Task item – Please output the section of the listing below that opens with the line containing "- 🦣 [Lạc đà" and closes with the line containing "- 👍 [&#39;Cơn", exactly and with nothing else.
****************************************
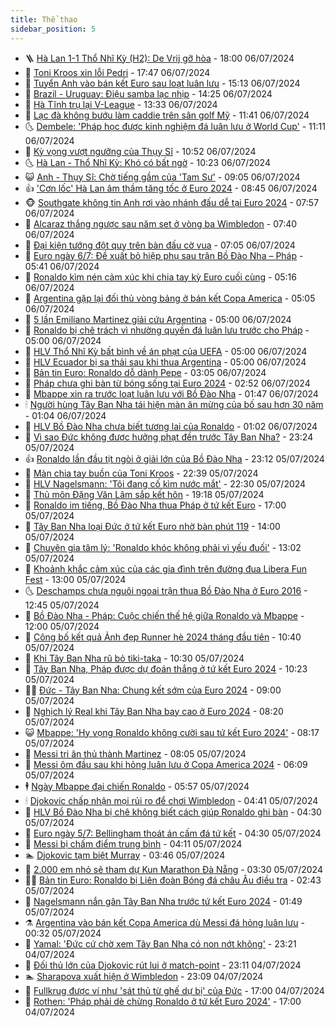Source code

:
 ```yaml
---
title: Thể thao
sidebar_position: 5
---
```


<!-- vnexpress-the-thao:START -->
- 🪜 [Hà Lan 1-1 Thổ Nhĩ Kỳ &lpar;H2&rpar;: De Vrij gỡ hòa](https://vnexpress.net/truc-tiep-tran-ha-lan-vs-tho-nhi-ky-o-tu-ket-euro-2024-4766998.html) - 18:00 06/07/2024
- 🦩 [Toni Kroos xin lỗi Pedri](https://vnexpress.net/toni-kroos-xin-loi-pedri-4766985.html) - 17:47 06/07/2024
- 🧰 [Tuyển Anh vào bán kết Euro sau loạt luân lưu](https://vnexpress.net/ket-qua-anh-vs-thuy-si-4766965-tong-thuat.html) - 15:13 06/07/2024
- 🤗 [Brazil - Uruguay: Điệu samba lạc nhịp](https://vnexpress.net/brazil-uruguay-dieu-samba-lac-nhip-4766970.html) - 14:25 06/07/2024
- 🥳 [Hà Tĩnh trụ lại V-League](https://vnexpress.net/ha-tinh-tru-lai-v-league-4766959.html) - 13:33 06/07/2024
- 🦣 [Lạc đà không bướu làm caddie trên sân golf Mỹ](https://vnexpress.net/lac-da-khong-buou-lam-caddie-tren-san-golf-my-4766942.html) - 11:41 06/07/2024
- 🌜 [Dembele: &#39;Pháp học được kinh nghiệm đá luân lưu ở World Cup&#39;](https://vnexpress.net/dembele-phap-hoc-duoc-kinh-nghiem-da-luan-luu-o-world-cup-4766799.html) - 11:11 06/07/2024
- 🫶 [Kỳ vọng vượt ngưỡng của Thụy Sĩ](https://vnexpress.net/ky-vong-vuot-nguong-cua-thuy-si-4766938.html) - 10:52 06/07/2024
- 🌜 [Hà Lan - Thổ Nhĩ Kỳ: Khó có bất ngờ](https://vnexpress.net/ha-lan-tho-nhi-ky-kho-co-bat-ngo-4766921.html) - 10:23 06/07/2024
- 😺 [Anh - Thụy Sĩ: Chờ tiếng gầm của &#39;Tam Sư&#39;](https://vnexpress.net/anh-thuy-si-cho-tieng-gam-cua-tam-su-4766905.html) - 09:05 06/07/2024
- 👍 [&#39;Cơn lốc&#39; Hà Lan âm thầm tăng tốc ở Euro 2024](https://vnexpress.net/nhan-dinh-doi-tuyen-ha-lan-euro-2024-4766902.html) - 08:45 06/07/2024
- 🐵 [Southgate không tin Anh rơi vào nhánh đấu dễ tại Euro 2024](https://vnexpress.net/southgate-khong-tin-anh-roi-vao-nhanh-dau-de-tai-euro-2024-4766894.html) - 07:57 06/07/2024
- 💫 [Alcaraz thắng ngược sau năm set ở vòng ba Wimbledon](https://vnexpress.net/alcaraz-thang-nguoc-sau-nam-set-o-vong-ba-wimbledon-4766892.html) - 07:40 06/07/2024
- 🦆 [Đại kiện tướng đột quỵ trên bàn đấu cờ vua](https://vnexpress.net/dai-kien-tuong-dot-quy-tren-ban-dau-co-vua-4766882.html) - 07:05 06/07/2024
- 🙉 [Euro ngày 6/7: Đề xuất bỏ hiệp phụ sau trận Bồ Đào Nha – Pháp](https://vnexpress.net/euro-ngay-6-7-de-xuat-bo-hiep-phu-sau-tran-bo-dao-nha-phap-4766776.html) - 05:41 06/07/2024
- 📝 [Ronaldo kìm nén cảm xúc khi chia tay kỳ Euro cuối cùng](https://vnexpress.net/ronaldo-kim-nen-cam-xuc-khi-chia-tay-ky-euro-cuoi-cung-4766856.html) - 05:16 06/07/2024
- 💯 [Argentina gặp lại đối thủ vòng bảng ở bán kết Copa America](https://vnexpress.net/argentina-gap-lai-doi-thu-vong-bang-o-ban-ket-copa-america-4766841.html) - 05:05 06/07/2024
- 🌈 [5 lần Emiliano Martinez giải cứu Argentina](https://vnexpress.net/5-lan-emiliano-martinez-giai-cuu-argentina-4766650.html) - 05:00 06/07/2024
- 🦩 [Ronaldo bị chê trách vì nhường quyền đá luân lưu trước cho Pháp](https://vnexpress.net/ronaldo-bi-che-trach-vi-nhuong-quyen-da-luan-luu-truoc-cho-phap-4766760.html) - 05:00 06/07/2024
- 🐲 [HLV Thổ Nhĩ Kỳ bất bình về án phạt của UEFA](https://vnexpress.net/hlv-tho-nhi-ky-bat-binh-ve-an-phat-cua-uefa-4766845.html) - 05:00 06/07/2024
- 🌁 [HLV Ecuador bị sa thải sau khi thua Argentina](https://vnexpress.net/hlv-ecuador-bi-sa-thai-sau-khi-thua-argentina-4766796.html) - 05:00 06/07/2024
- 💯 [Bản tin Euro: Ronaldo dỗ dành Pepe](https://vnexpress.net/ban-tin-euro-ronaldo-do-danh-pepe-4766805.html) - 03:05 06/07/2024
- 🌝 [Pháp chưa ghi bàn từ bóng sống tại Euro 2024](https://vnexpress.net/phap-chua-ghi-ban-tu-bong-song-tai-euro-2024-4766807.html) - 02:52 06/07/2024
- 🤖 [Mbappe xin ra trước loạt luân lưu với Bồ Đào Nha](https://vnexpress.net/mbappe-xin-ra-truoc-loat-luan-luu-voi-bo-dao-nha-4766793.html) - 01:47 06/07/2024
- 🕯 [Người hùng Tây Ban Nha tái hiện màn ăn mừng của bố sau hơn 30 năm](https://vnexpress.net/nguoi-hung-tay-ban-nha-tai-hien-man-an-mung-cua-bo-sau-hon-30-nam-4766484.html) - 01:04 06/07/2024
- 🧰 [HLV Bồ Đào Nha chưa biết tương lai của Ronaldo](https://vnexpress.net/hlv-bo-dao-nha-chua-biet-tuong-lai-cua-ronaldo-4766772.html) - 01:02 06/07/2024
- 🥳 [Vì sao Đức không được hưởng phạt đền trước Tây Ban Nha?](https://vnexpress.net/vi-sao-duc-khong-duoc-huong-phat-den-truoc-tay-ban-nha-4766753.html) - 23:24 05/07/2024
- 👍 [Ronaldo lần đầu tịt ngòi ở giải lớn của Bồ Đào Nha](https://vnexpress.net/ronaldo-lan-dau-tit-ngoi-o-giai-lon-cua-bo-dao-nha-4766746.html) - 23:12 05/07/2024
- 💪 [Màn chia tay buồn của Toni Kroos](https://vnexpress.net/man-chia-tay-buon-cua-toni-kroos-4766739.html) - 22:39 05/07/2024
- 👹 [HLV Nagelsmann: &#39;Tôi đang cố kìm nước mắt&#39;](https://vnexpress.net/hlv-nagelsmann-toi-dang-co-kim-nuoc-mat-4766740.html) - 22:30 05/07/2024
- 🧰 [Thủ môn Đặng Văn Lâm sắp kết hôn](https://vnexpress.net/thu-mon-dang-van-lam-sap-ket-hon-4766688.html) - 19:18 05/07/2024
- 🚀 [Ronaldo im tiếng, Bồ Đào Nha thua Pháp ở tứ kết Euro](https://vnexpress.net/truc-tiep-tran-bo-dao-nha-vs-phap-tu-ket-euro-2024-4766671-tong-thuat.html) - 17:00 05/07/2024
- 🎃 [Tây Ban Nha loại Đức ở tứ kết Euro nhờ bàn phút 119](https://vnexpress.net/truc-tiep-tran-tay-ban-nha-vs-duc-o-tu-ket-euro-2024-4766667-tong-thuat.html) - 14:00 05/07/2024
- 🧰 [Chuyên gia tâm lý: &#39;Ronaldo khóc không phải vì yếu đuối&#39;](https://vnexpress.net/chuyen-gia-tam-ly-ronaldo-khoc-khong-phai-vi-yeu-duoi-4766701.html) - 13:02 05/07/2024
- 👀 [Khoảnh khắc cảm xúc của các gia đình trên đường đua Libera Fun Fest](https://vnexpress.net/khoanh-khac-cam-xuc-cua-cac-gia-dinh-tren-duong-dua-libera-fun-fest-4766696.html) - 13:00 05/07/2024
- 🌜 [Deschamps chưa nguôi ngoai trận thua Bồ Đào Nha ở Euro 2016](https://vnexpress.net/deschamps-chua-nguoi-ngoai-tran-thua-bo-dao-nha-o-euro-2016-4766698.html) - 12:45 05/07/2024
- 🫶 [Bồ Đào Nha - Pháp: Cuộc chiến thế hệ giữa Ronaldo và Mbappe](https://vnexpress.net/bo-dao-nha-phap-cuoc-chien-the-he-giua-ronaldo-va-mbappe-4766618.html) - 12:00 05/07/2024
- 🦄 [Công bố kết quả Ảnh đẹp Runner hè 2024 tháng đầu tiên](https://vnexpress.net/cong-bo-ket-qua-anh-dep-runner-he-2024-thang-dau-tien-4766663.html) - 10:40 05/07/2024
- 🥳 [Khi Tây Ban Nha rũ bỏ tiki-taka](https://vnexpress.net/khi-tay-ban-nha-ru-bo-tiki-taka-4766526.html) - 10:30 05/07/2024
- 🐲 [Tây Ban Nha, Pháp được dự đoán thắng ở tứ kết Euro 2024](https://vnexpress.net/tay-ban-nha-phap-duoc-du-doan-thang-o-tu-ket-euro-2024-4766665.html) - 10:23 05/07/2024
- 🧑‍🏫 [Đức - Tây Ban Nha: Chung kết sớm của Euro 2024](https://vnexpress.net/duc-tay-ban-nha-chung-ket-som-cua-euro-2024-4766604.html) - 09:00 05/07/2024
- 🤔 [Nghịch lý Real khi Tây Ban Nha bay cao ở Euro 2024](https://vnexpress.net/nghich-ly-real-khi-tay-ban-nha-bay-cao-o-euro-2024-4766530.html) - 08:20 05/07/2024
- 😺 [Mbappe: &#39;Hy vọng Ronaldo không cười sau tứ kết Euro 2024&#39;](https://vnexpress.net/mbappe-hy-vong-ronaldo-khong-cuoi-sau-tu-ket-euro-2024-4766571.html) - 08:17 05/07/2024
- 💪 [Messi tri ân thủ thành Martinez](https://vnexpress.net/messi-tri-an-thu-thanh-martinez-4766519.html) - 08:05 05/07/2024
- 💼 [Messi ôm đầu sau khi hỏng luân lưu ở Copa America 2024](https://vnexpress.net/messi-om-dau-sau-khi-hong-luan-luu-o-copa-america-2024-4766523.html) - 06:09 05/07/2024
- 🕴 [Ngày Mbappe đại chiến Ronaldo](https://vnexpress.net/ngay-mbappe-dai-chien-ronaldo-4766512.html) - 05:57 05/07/2024
- 🕯 [Djokovic chấp nhận mọi rủi ro để chơi Wimbledon](https://vnexpress.net/djokovic-chap-nhan-moi-rui-ro-de-choi-wimbledon-4766476.html) - 04:41 05/07/2024
- 📝 [HLV Bồ Đào Nha bị chê không biết cách giúp Ronaldo ghi bàn](https://vnexpress.net/hlv-bo-dao-nha-bi-che-khong-biet-cach-giup-ronaldo-ghi-ban-4766350.html) - 04:30 05/07/2024
- 🧐 [Euro ngày 5/7: Bellingham thoát án cấm đá tứ kết](https://vnexpress.net/cap-nhat-tin-tuc-moi-nhat-euro-2024-4766409.html) - 04:30 05/07/2024
- 🙉 [Messi bị chấm điểm trung bình](https://vnexpress.net/messi-bi-cham-diem-trung-binh-4766457.html) - 04:11 05/07/2024
- 🏊 [Djokovic tạm biệt Murray](https://vnexpress.net/djokovic-tam-biet-murray-4766455.html) - 03:46 05/07/2024
- 🌊 [2.000 em nhỏ sẽ tham dự Kun Marathon Đà Nẵng](https://vnexpress.net/2-000-em-nho-se-tham-du-kun-marathon-da-nang-4765969.html) - 03:30 05/07/2024
- 👨‍🏫 [Bản tin Euro: Ronaldo bị Liên đoàn Bóng đá châu Âu điều tra](https://vnexpress.net/ban-tin-euro-ronaldo-bi-lien-doan-bong-da-chau-au-dieu-tra-4766388.html) - 02:43 05/07/2024
- 🥷 [Nagelsmann nắn gân Tây Ban Nha trước tứ kết Euro 2024](https://vnexpress.net/nagelsmann-nan-gan-tay-ban-nha-truoc-tu-ket-euro-2024-4766353.html) - 01:49 05/07/2024
- ⚗️ [Argentina vào bán kết Copa America dù Messi đá hỏng luân lưu](https://vnexpress.net/truc-tiep-tran-argentina-vs-ecuador-tu-ket-copa-america-4766333-tong-thuat.html) - 00:32 05/07/2024
- 🌮 [Yamal: &#39;Đức cứ chờ xem Tây Ban Nha có non nớt không&#39;](https://vnexpress.net/yamal-duc-cu-cho-xem-tay-ban-nha-co-non-not-khong-4766316.html) - 23:21 04/07/2024
- 🤩 [Đối thủ lớn của Djokovic rút lui ở match-point](https://vnexpress.net/doi-thu-lon-cua-djokovic-rut-lui-o-match-point-4766320.html) - 23:11 04/07/2024
- 🏊 [Sharapova xuất hiện ở Wimbledon](https://vnexpress.net/sharapova-xuat-hien-o-wimbledon-4766321.html) - 23:09 04/07/2024
- 🐎 [Fullkrug được ví như &#39;sát thủ từ ghế dự bị&#39; của Đức](https://vnexpress.net/fullkrug-duoc-vi-nhu-sat-thu-tu-ghe-du-bi-cua-duc-4766273.html) - 17:00 04/07/2024
- 💫 [Rothen: &#39;Pháp phải dè chừng Ronaldo ở tứ kết Euro 2024&#39;](https://vnexpress.net/rothen-phap-phai-de-chung-ronaldo-o-tu-ket-euro-2024-4766269.html) - 17:00 04/07/2024<!-- vnexpress-the-thao:END -->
****************************************
Output for this exercise –
- 🦣 [Lạc đà không bướu làm caddie trên sân golf Mỹ](https://vnexpress.net/lac-da-khong-buou-lam-caddie-tren-san-golf-my-4766942.html) - 11:41 06/07/2024
- 🌜 [Dembele: &#39;Pháp học được kinh nghiệm đá luân lưu ở World Cup&#39;](https://vnexpress.net/dembele-phap-hoc-duoc-kinh-nghiem-da-luan-luu-o-world-cup-4766799.html) - 11:11 06/07/2024
- 🫶 [Kỳ vọng vượt ngưỡng của Thụy Sĩ](https://vnexpress.net/ky-vong-vuot-nguong-cua-thuy-si-4766938.html) - 10:52 06/07/2024
- 🌜 [Hà Lan - Thổ Nhĩ Kỳ: Khó có bất ngờ](https://vnexpress.net/ha-lan-tho-nhi-ky-kho-co-bat-ngo-4766921.html) - 10:23 06/07/2024
- 😺 [Anh - Thụy Sĩ: Chờ tiếng gầm của &#39;Tam Sư&#39;](https://vnexpress.net/anh-thuy-si-cho-tieng-gam-cua-tam-su-4766905.html) - 09:05 06/07/2024
- 👍 [&#39;Cơn lốc&#39; Hà Lan âm thầm tăng tốc ở Euro 2024](https://vnexpress.net/nhan-dinh-doi-tuyen-ha-lan-euro-2024-4766902.html) - 08:45 06/07/2024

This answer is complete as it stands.